◆ **Stored entries**:
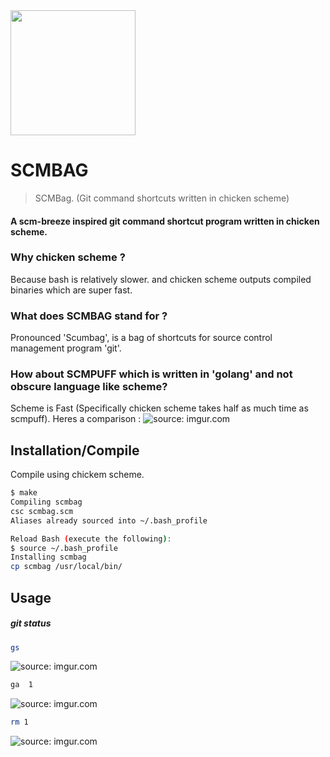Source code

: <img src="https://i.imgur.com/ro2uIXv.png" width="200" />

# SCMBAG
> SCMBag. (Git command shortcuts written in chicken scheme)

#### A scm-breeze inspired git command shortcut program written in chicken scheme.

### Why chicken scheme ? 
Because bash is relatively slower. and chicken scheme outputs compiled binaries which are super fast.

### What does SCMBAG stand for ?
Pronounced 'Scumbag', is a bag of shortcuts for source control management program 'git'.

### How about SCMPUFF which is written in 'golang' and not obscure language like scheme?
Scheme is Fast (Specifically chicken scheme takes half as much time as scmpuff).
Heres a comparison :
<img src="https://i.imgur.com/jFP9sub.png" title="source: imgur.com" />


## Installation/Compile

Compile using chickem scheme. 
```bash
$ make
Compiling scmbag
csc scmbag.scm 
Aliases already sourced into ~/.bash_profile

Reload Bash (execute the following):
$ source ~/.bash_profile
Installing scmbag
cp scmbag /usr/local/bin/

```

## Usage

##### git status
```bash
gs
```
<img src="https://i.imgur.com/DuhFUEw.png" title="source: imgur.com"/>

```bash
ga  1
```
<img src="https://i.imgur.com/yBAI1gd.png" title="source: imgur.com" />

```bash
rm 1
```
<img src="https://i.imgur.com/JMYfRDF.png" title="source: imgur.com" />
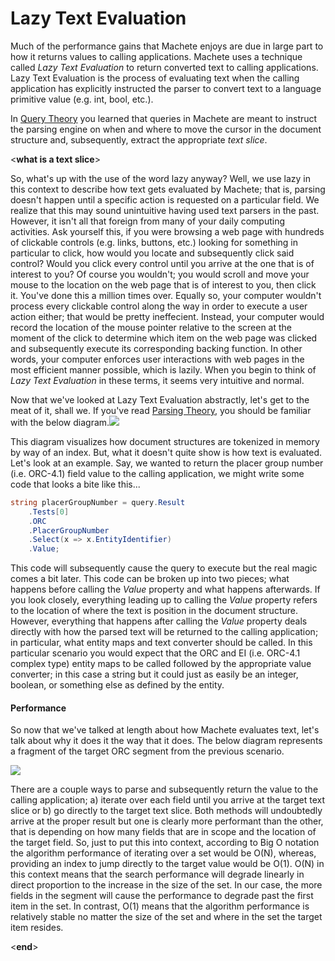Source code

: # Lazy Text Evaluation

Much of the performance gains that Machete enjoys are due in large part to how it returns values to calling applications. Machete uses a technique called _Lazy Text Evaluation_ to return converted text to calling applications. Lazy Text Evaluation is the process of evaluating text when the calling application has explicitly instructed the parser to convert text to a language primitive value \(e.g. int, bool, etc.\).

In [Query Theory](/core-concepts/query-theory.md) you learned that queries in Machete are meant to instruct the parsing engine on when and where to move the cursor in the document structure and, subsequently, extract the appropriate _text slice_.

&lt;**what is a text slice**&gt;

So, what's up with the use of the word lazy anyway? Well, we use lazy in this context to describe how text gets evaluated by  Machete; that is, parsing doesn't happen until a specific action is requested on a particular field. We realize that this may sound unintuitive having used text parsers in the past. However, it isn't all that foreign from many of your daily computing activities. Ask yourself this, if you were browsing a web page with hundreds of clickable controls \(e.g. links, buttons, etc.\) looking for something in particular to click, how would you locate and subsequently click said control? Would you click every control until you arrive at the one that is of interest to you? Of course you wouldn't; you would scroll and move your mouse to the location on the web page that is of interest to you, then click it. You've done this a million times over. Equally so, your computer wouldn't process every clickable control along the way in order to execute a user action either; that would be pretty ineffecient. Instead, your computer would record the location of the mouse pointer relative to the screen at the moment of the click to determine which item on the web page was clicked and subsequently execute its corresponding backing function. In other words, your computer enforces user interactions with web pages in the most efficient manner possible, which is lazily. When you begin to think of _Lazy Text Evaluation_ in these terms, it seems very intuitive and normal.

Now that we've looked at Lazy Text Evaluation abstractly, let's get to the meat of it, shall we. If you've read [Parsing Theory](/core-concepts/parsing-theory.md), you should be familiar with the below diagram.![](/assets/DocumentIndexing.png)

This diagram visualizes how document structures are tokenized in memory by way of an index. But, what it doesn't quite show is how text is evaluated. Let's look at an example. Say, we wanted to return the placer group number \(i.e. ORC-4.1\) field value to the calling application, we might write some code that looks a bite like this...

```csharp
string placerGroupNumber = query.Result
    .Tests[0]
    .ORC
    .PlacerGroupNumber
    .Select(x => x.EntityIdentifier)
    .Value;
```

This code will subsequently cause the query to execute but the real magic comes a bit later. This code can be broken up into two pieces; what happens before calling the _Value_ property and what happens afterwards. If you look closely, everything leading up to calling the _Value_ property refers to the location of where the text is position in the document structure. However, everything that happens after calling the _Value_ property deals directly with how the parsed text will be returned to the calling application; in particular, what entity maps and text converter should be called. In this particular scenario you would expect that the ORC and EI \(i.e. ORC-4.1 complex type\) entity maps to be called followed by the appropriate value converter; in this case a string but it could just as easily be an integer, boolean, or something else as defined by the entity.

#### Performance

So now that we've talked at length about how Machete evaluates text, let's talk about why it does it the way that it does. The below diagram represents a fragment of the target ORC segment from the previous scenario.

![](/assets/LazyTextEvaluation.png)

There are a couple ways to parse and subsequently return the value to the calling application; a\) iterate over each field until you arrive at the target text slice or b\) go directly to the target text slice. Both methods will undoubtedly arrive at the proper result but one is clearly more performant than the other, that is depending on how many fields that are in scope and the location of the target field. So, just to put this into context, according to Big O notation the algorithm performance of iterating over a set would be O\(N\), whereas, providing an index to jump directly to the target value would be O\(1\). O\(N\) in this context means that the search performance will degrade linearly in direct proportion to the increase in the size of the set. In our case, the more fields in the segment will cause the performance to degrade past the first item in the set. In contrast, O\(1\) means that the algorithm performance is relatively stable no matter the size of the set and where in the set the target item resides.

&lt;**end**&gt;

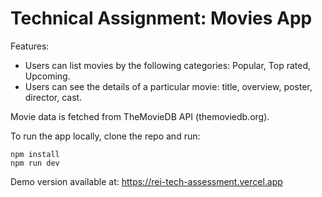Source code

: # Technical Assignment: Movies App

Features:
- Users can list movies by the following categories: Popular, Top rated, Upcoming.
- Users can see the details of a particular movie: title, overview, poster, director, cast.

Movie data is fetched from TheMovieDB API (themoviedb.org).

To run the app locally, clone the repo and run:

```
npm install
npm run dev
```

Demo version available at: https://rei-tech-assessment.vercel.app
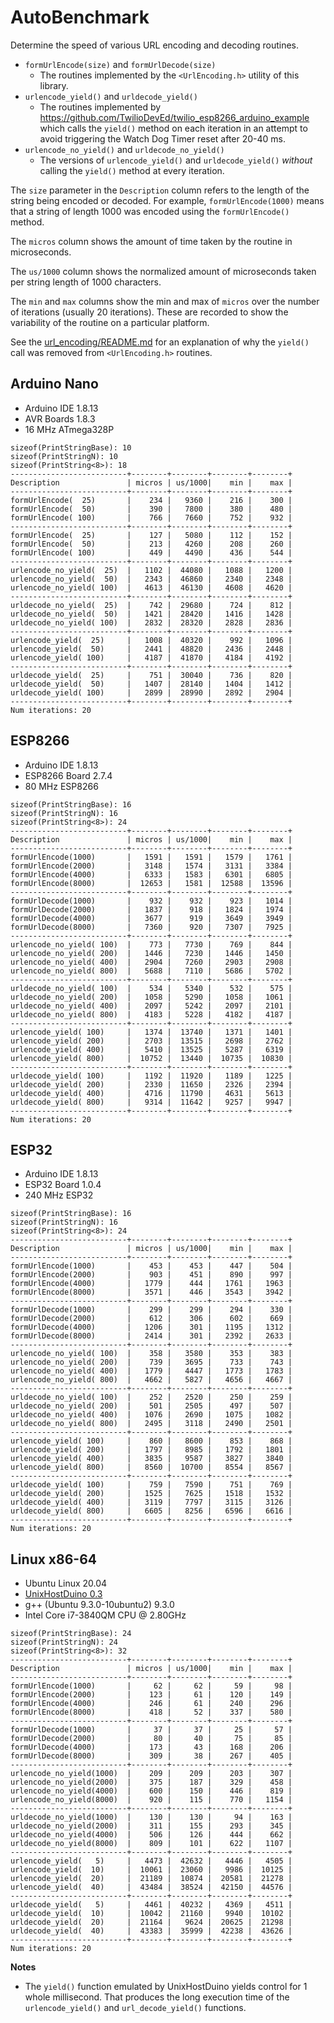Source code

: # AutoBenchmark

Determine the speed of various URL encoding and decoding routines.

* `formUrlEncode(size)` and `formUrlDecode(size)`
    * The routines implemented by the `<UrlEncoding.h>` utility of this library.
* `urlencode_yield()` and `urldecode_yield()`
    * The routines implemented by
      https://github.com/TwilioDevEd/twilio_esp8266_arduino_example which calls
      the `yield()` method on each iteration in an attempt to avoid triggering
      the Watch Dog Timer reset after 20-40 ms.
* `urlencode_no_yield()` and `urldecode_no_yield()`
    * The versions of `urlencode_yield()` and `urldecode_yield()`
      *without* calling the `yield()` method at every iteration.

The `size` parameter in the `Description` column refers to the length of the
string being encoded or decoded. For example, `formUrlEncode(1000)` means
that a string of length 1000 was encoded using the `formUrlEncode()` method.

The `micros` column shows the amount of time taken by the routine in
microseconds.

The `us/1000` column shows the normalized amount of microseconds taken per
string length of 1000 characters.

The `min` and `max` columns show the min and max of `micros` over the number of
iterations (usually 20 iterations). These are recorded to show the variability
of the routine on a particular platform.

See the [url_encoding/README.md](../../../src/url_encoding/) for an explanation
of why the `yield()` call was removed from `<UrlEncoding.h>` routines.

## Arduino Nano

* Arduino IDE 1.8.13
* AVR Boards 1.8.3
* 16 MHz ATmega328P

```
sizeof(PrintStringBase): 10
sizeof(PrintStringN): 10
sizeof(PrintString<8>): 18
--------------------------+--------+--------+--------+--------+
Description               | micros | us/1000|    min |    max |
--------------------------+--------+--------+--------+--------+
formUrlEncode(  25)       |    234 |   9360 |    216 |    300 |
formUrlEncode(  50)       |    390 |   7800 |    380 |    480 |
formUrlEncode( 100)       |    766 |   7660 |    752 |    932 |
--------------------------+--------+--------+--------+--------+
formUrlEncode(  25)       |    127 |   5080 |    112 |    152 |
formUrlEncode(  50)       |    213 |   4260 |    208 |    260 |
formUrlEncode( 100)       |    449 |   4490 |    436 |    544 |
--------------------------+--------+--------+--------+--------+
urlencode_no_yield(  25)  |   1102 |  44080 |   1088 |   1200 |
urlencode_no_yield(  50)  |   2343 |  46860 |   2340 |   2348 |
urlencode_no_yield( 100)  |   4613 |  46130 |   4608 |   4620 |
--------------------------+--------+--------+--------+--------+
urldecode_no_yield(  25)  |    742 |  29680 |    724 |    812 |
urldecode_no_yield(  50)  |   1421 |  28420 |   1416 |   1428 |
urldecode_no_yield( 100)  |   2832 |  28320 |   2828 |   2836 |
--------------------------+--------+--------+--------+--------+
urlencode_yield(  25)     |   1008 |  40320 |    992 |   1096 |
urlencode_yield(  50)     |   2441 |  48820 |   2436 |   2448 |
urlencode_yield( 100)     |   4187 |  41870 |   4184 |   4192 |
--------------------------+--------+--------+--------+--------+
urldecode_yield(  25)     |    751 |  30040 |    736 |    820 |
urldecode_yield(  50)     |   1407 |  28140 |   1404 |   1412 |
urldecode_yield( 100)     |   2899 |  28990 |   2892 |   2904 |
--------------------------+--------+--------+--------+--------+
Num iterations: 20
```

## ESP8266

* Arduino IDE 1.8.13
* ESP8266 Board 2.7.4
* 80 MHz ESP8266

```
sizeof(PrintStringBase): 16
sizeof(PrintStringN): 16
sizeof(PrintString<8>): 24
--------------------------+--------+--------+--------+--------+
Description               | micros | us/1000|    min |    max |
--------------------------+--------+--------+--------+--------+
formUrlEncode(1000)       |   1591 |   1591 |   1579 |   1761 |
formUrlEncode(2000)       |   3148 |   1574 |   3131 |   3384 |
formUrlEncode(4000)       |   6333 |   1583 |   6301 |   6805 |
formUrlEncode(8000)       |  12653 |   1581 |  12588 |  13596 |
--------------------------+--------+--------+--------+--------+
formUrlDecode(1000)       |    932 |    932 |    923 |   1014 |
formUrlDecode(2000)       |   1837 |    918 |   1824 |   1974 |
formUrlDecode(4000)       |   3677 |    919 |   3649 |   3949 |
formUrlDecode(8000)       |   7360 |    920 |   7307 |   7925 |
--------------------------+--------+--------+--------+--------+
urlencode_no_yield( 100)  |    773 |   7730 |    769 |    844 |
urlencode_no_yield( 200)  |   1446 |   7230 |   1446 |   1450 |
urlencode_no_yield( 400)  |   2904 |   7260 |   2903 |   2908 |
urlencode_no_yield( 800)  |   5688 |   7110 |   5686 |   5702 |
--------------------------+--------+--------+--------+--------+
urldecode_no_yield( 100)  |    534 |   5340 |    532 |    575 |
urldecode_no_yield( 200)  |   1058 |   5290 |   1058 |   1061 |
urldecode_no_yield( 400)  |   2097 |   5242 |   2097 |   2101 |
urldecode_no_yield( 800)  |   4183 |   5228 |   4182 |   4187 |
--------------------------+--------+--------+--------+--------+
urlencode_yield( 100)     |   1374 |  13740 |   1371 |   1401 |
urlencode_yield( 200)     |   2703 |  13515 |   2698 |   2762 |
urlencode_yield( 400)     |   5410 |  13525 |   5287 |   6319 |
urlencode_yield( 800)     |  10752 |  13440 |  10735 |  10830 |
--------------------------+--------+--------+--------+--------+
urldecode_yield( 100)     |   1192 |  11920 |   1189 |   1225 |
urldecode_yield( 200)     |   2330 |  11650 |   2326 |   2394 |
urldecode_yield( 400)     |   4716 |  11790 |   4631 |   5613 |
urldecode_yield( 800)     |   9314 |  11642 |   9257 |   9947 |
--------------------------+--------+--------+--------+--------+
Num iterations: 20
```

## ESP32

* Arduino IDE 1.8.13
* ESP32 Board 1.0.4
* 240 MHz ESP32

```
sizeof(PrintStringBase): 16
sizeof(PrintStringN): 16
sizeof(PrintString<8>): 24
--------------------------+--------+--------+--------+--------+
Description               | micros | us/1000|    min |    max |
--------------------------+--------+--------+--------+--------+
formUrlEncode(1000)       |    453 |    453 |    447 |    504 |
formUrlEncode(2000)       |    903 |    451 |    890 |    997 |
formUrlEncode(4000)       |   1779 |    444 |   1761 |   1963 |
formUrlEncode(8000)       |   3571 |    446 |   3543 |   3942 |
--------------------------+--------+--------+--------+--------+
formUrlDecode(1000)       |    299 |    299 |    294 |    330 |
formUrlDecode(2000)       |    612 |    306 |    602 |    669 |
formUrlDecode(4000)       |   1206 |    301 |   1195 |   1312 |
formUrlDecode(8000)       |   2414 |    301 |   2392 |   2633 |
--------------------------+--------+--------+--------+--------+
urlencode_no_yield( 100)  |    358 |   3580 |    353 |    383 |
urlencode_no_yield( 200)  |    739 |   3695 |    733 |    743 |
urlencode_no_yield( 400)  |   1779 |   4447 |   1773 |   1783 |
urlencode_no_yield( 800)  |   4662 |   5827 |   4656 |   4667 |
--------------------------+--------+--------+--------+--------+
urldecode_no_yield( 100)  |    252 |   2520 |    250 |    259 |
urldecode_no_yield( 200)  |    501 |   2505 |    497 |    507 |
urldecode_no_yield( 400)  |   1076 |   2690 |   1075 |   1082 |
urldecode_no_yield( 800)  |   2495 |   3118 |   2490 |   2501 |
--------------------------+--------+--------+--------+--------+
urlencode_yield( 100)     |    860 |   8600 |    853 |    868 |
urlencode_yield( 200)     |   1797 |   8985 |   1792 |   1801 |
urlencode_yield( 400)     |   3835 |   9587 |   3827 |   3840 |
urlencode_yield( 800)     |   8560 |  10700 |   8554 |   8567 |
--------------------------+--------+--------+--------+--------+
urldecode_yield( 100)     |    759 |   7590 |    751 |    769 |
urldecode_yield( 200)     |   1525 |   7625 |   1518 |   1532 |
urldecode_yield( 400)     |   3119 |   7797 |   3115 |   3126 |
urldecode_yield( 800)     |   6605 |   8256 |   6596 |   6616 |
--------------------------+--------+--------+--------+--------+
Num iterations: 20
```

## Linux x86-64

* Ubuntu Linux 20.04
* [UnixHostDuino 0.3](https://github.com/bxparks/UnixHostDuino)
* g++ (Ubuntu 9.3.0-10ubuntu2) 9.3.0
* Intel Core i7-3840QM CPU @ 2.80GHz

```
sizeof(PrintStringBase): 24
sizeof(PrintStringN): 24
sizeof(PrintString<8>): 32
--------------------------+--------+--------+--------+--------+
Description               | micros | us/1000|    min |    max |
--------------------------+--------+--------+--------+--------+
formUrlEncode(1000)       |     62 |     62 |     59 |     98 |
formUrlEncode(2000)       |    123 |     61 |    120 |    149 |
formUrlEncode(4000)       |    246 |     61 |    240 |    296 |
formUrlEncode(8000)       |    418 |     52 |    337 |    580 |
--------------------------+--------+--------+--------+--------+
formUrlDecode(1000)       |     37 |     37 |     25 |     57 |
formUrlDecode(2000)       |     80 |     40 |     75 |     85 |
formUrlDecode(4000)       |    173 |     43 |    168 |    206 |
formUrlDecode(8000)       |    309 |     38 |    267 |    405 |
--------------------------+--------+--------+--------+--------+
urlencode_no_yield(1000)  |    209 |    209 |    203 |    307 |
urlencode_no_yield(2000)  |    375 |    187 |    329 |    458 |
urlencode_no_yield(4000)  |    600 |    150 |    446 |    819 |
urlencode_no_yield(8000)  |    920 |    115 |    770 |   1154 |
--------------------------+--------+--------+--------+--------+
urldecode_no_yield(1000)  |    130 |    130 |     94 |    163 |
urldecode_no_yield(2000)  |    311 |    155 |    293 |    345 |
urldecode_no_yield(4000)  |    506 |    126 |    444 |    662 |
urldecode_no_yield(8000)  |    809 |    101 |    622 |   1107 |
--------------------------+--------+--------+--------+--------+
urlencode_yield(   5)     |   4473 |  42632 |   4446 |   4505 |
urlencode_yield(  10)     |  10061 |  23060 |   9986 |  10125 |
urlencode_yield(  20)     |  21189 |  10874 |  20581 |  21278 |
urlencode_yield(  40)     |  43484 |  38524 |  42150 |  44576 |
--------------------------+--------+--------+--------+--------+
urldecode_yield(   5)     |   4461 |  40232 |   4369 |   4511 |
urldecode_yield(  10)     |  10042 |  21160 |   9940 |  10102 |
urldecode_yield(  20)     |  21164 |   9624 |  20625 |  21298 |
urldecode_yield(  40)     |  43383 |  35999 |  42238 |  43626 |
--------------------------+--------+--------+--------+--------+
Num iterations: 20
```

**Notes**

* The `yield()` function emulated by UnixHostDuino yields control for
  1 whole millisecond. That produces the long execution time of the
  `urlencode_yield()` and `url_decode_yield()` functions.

◆ **TASK INSTRUCTIONS**:
Copy out every line in the entries above that holds "program".

◆ **PROBLEM SOLUTION**:
#### A scm-breeze inspired git command shortcut program written in chicken scheme.
Pronounced 'Scumbag', is a bag of shortcuts for source control management program 'git'.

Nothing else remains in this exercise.